"Sekali saja Kakung itu endak pernah marah." ujar Eyang Uti menegaskan.
"Dalem Uti.. Pripun niku Uti kok Kakung tidak pernah marah.?" tanyaku penasaran.
"Iya.. Seumur-umur eyang uti hidup bersama Kakung, Kakung tidak pernah marah." kenang beliau sambil tersenyum seolah wanita muda yang tengah kasmaran.
"Sekali saja Kakungmu itu marah ketika beliau cemburu buta." sambung beliau berkisah.
Eyang Uti bercerita ikhwal Kakung marah dan itu pertama dan terakhir Eyang Kakung marah, ketika melihat Eyang Putri berboncengan dengan rekan kantornya, dan kejadian boncengan itu hanya sekali dan spontan adanya, karena rekan kerja Uti yang biasa beliau nebeng berhalangan kerja kala itu.
Uti hanya berboncengan  dalam jarak 50 meter dari depan kantor hingga jalan raya depan untuk menungu bus kota, dan era itu wanita Jawa masih lazim mengenakan kain jarik sebagai bawahan.

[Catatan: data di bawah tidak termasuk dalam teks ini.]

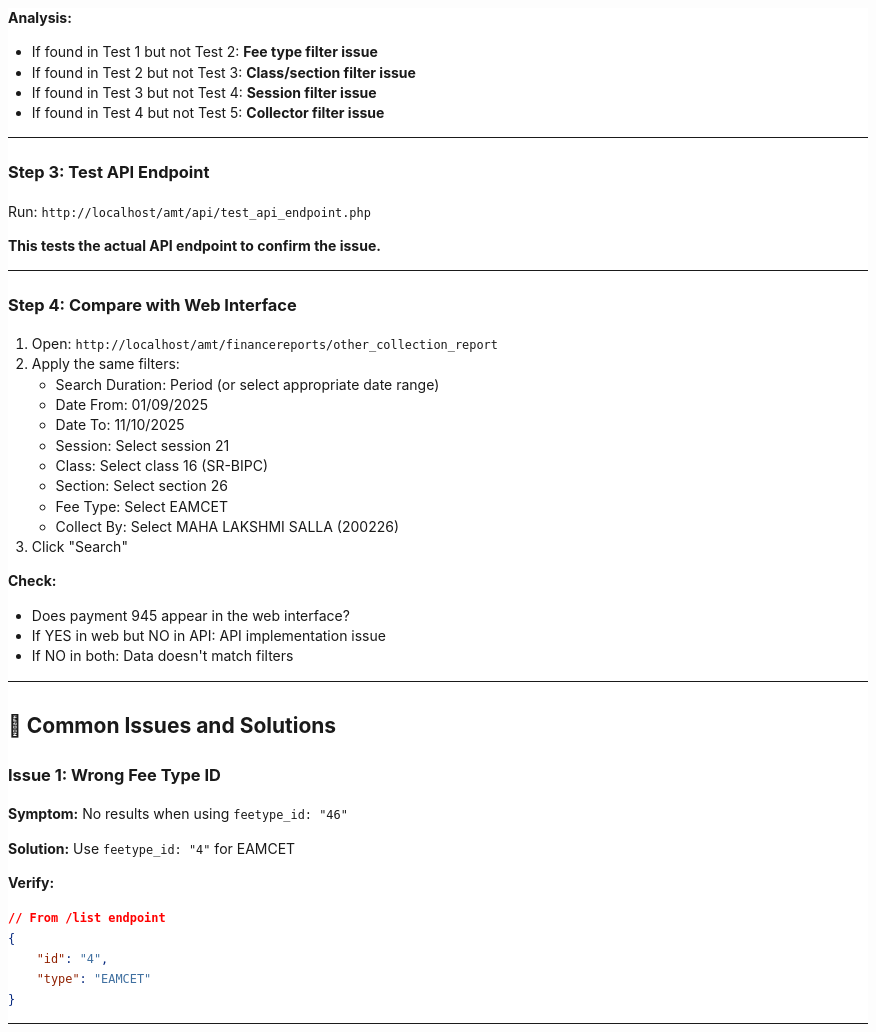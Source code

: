 **Analysis:**
- If found in Test 1 but not Test 2: **Fee type filter issue**
- If found in Test 2 but not Test 3: **Class/section filter issue**
- If found in Test 3 but not Test 4: **Session filter issue**
- If found in Test 4 but not Test 5: **Collector filter issue**

---

### Step 3: Test API Endpoint

Run: `http://localhost/amt/api/test_api_endpoint.php`

**This tests the actual API endpoint to confirm the issue.**

---

### Step 4: Compare with Web Interface

1. Open: `http://localhost/amt/financereports/other_collection_report`
2. Apply the same filters:
   - Search Duration: Period (or select appropriate date range)
   - Date From: 01/09/2025
   - Date To: 11/10/2025
   - Session: Select session 21
   - Class: Select class 16 (SR-BIPC)
   - Section: Select section 26
   - Fee Type: Select EAMCET
   - Collect By: Select MAHA LAKSHMI SALLA (200226)
3. Click "Search"

**Check:**
- Does payment 945 appear in the web interface?
- If YES in web but NO in API: API implementation issue
- If NO in both: Data doesn't match filters

---

## 🐛 Common Issues and Solutions

### Issue 1: Wrong Fee Type ID
**Symptom:** No results when using `feetype_id: "46"`

**Solution:** Use `feetype_id: "4"` for EAMCET

**Verify:**
```json
// From /list endpoint
{
    "id": "4",
    "type": "EAMCET"
}
```

---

Menurut penuturan eyang uti beliau duduk berbonceng secara  menyamping karena beliau mengenakan kain jarik, dan bukan jenis boncengan ala-ala pasangan masa kini yang  seolah cewek yang dibonceng sedang memanjat pohon, dan tak ada interaksi berlebihan sama sekali dengan rekan kerjanya. Dan ya, mereka hanya rekan kerja.
Setalah hari itu, semua berjalan seperti sebelumnya. Eyang Uti pulang dari kantor menuju tempat pemberhentian bus dengan membonceng rekan kerja wanita yang biasa beliau tumpangi.

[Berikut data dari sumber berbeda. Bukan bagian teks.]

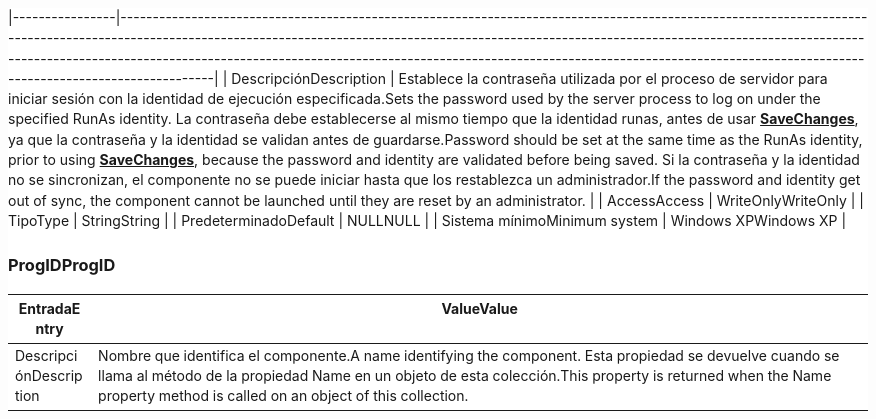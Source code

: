 |----------------|------------------------------------------------------------------------------------------------------------------------------------------------------------------------------------------------------------------------------------------------------------------------------------------------------------------------------------------------------------------------------------------------------------------------------|
| <span data-ttu-id="f5c66-349">Descripción</span><span class="sxs-lookup"><span data-stu-id="f5c66-349">Description</span></span>    | <span data-ttu-id="f5c66-350">Establece la contraseña utilizada por el proceso de servidor para iniciar sesión con la identidad de ejecución especificada.</span><span class="sxs-lookup"><span data-stu-id="f5c66-350">Sets the password used by the server process to log on under the specified RunAs identity.</span></span> <span data-ttu-id="f5c66-351">La contraseña debe establecerse al mismo tiempo que la identidad runas, antes de usar [**SaveChanges**](/windows/desktop/api/ComAdmin/nf-comadmin-icatalogcollection-savechanges), ya que la contraseña y la identidad se validan antes de guardarse.</span><span class="sxs-lookup"><span data-stu-id="f5c66-351">Password should be set at the same time as the RunAs identity, prior to using [**SaveChanges**](/windows/desktop/api/ComAdmin/nf-comadmin-icatalogcollection-savechanges), because the password and identity are validated before being saved.</span></span> <span data-ttu-id="f5c66-352">Si la contraseña y la identidad no se sincronizan, el componente no se puede iniciar hasta que los restablezca un administrador.</span><span class="sxs-lookup"><span data-stu-id="f5c66-352">If the password and identity get out of sync, the component cannot be launched until they are reset by an administrator.</span></span> |
| <span data-ttu-id="f5c66-353">Access</span><span class="sxs-lookup"><span data-stu-id="f5c66-353">Access</span></span>         | <span data-ttu-id="f5c66-354">WriteOnly</span><span class="sxs-lookup"><span data-stu-id="f5c66-354">WriteOnly</span></span>                                                                                                                                                                                                                                                                                                                                                                                                                    |
| <span data-ttu-id="f5c66-355">Tipo</span><span class="sxs-lookup"><span data-stu-id="f5c66-355">Type</span></span>           | <span data-ttu-id="f5c66-356">String</span><span class="sxs-lookup"><span data-stu-id="f5c66-356">String</span></span>                                                                                                                                                                                                                                                                                                                                                                                                                       |
| <span data-ttu-id="f5c66-357">Predeterminado</span><span class="sxs-lookup"><span data-stu-id="f5c66-357">Default</span></span>        | <span data-ttu-id="f5c66-358">NULL</span><span class="sxs-lookup"><span data-stu-id="f5c66-358">NULL</span></span>                                                                                                                                                                                                                                                                                                                                                                                                                         |
| <span data-ttu-id="f5c66-359">Sistema mínimo</span><span class="sxs-lookup"><span data-stu-id="f5c66-359">Minimum system</span></span> | <span data-ttu-id="f5c66-360">Windows XP</span><span class="sxs-lookup"><span data-stu-id="f5c66-360">Windows XP</span></span>                                                                                                                                                                                                                                                                                                                                                                                                                   |



 

### <a name="progid"></a><span data-ttu-id="f5c66-361">ProgID</span><span class="sxs-lookup"><span data-stu-id="f5c66-361">ProgID</span></span>



| <span data-ttu-id="f5c66-362">Entrada</span><span class="sxs-lookup"><span data-stu-id="f5c66-362">Entry</span></span> | <span data-ttu-id="f5c66-363">Value</span><span class="sxs-lookup"><span data-stu-id="f5c66-363">Value</span></span> |
|----------------|--------------------------------------------------------------------------------------------------------------------------------------|
| <span data-ttu-id="f5c66-364">Descripción</span><span class="sxs-lookup"><span data-stu-id="f5c66-364">Description</span></span>    | <span data-ttu-id="f5c66-365">Nombre que identifica el componente.</span><span class="sxs-lookup"><span data-stu-id="f5c66-365">A name identifying the component.</span></span> <span data-ttu-id="f5c66-366">Esta propiedad se devuelve cuando se llama al método de la propiedad Name en un objeto de esta colección.</span><span class="sxs-lookup"><span data-stu-id="f5c66-366">This property is returned when the Name property method is called on an object of this collection.</span></span> |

Aku bertanya kepada uti "Uti, Kakung marahnya pripun.?"
Dengan tersenyum dan menitikkan air mata beliau bertutur "Secangkir teh hangat yang eyang uti hidangkan untuk Kakung tetiba tumpah separuh cangkir."
Teh hangat yang dihidangkan itu tumpah tanpa ada secuil suara gaduh pun, tanpa ada suara gelas yang jatuh ataupun air teh yang disiramkan secara kasar.